Tumours are also graded from I-IV on their rate of growth (and other features) using the World Health Organisation (WHO) system. Grade I tumours are the slowest growing (benign) and grade IV are the most fastest (malignant). Some tumours have specific names:

  • Grade I astrocytoma – pilocytic astrocytoma
  • Grade II astrocytoma – diffuse astrocytoma (or low grade astrocytoma)
  • Grade III astrocytoma – anaplastic astrocytoma
  • Grade IV astrocytoma – glioblastoma multiforme

This classification is currently in the process of being updated based on a combination of hostological and genetic features.

primary-brain-tumours

A simplified algorithm for classification of the diffuse gliomas based on histological and genetic features (see text and 2016 CNS WHO for details). A caveat to this diagram is that the diagnostic “flow” does not necessarily always proceed from histology first to molecular genetic features next, since molecular signatures can sometimes outweigh histological characteristics in achieving an “integrated” diagnosis. A similar algorithm can be followed for anaplastic- level diffuse gliomas; * Characteristic but not required for diagnosis. Reprinted from [27], with permission from the WHO

Is it a malignant tumour (cancer)? Can it be cured?

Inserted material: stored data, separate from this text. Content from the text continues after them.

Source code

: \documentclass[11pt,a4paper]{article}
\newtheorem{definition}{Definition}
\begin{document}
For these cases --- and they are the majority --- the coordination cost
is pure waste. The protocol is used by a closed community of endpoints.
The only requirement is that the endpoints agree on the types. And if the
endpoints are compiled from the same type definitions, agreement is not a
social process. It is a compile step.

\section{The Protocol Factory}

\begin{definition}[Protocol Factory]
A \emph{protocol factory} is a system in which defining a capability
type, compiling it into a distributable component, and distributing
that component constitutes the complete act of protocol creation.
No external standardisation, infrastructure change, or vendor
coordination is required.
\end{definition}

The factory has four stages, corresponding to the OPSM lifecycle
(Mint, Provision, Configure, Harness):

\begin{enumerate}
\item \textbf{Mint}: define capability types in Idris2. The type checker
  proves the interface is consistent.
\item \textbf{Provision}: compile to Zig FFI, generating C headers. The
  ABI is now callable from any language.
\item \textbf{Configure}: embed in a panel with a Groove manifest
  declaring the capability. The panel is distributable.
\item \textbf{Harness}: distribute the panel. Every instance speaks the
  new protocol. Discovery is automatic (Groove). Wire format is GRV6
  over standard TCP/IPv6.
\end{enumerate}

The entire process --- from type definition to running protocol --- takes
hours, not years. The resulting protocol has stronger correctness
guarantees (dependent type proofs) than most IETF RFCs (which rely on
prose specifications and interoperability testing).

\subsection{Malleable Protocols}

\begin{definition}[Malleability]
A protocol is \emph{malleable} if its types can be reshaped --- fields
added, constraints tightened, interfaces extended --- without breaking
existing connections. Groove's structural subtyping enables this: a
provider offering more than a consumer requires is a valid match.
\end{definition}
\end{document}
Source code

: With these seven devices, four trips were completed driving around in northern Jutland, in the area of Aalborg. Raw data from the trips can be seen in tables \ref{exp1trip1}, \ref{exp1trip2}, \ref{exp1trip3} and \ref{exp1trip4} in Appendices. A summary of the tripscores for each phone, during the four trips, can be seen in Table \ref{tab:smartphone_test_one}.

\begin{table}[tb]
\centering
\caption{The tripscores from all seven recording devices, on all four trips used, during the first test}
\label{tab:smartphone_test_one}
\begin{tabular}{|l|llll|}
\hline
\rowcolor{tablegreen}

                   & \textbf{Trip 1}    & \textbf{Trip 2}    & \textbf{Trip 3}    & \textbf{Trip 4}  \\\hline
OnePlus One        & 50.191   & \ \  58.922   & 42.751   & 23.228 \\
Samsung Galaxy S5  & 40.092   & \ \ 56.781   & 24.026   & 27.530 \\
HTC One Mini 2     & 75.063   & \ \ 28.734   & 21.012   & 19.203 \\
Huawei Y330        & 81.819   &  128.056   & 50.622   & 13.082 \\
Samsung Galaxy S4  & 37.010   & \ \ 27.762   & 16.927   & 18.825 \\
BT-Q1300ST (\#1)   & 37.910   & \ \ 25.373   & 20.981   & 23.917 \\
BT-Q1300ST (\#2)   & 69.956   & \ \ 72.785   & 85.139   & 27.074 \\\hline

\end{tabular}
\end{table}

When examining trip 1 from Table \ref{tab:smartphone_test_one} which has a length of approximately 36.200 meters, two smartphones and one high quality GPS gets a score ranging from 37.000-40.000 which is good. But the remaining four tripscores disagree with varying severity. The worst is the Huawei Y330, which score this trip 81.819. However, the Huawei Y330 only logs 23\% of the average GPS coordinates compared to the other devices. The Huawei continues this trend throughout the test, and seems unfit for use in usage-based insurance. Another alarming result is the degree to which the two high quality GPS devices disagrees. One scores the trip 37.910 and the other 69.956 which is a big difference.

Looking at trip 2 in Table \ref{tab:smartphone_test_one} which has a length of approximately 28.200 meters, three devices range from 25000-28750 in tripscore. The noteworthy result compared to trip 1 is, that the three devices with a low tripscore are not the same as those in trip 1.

Unlike cancers elsewhere in the body, even the most rapidly growing malignant primary brain tumours do not tend to spread to other distant sites (metastasise). However, all primary brain tumours grow by infiltrating and invading the surrounding normal brain. Therefore, even if the surgeon removes what appears to be the whole tumour there will usually be small nests of tumour cells left behind amidst normal (functioning) brain tissue. Therefore it is impossible to completely cure most gliomas (grade II-IV) and patients may need other treatments, such as radiotherapy.

It is possible to cure many grade I tumours if the surgeon is able to resect (remove) the entire lesion (all the abnormal cells).

What is the best treatment for my tumour?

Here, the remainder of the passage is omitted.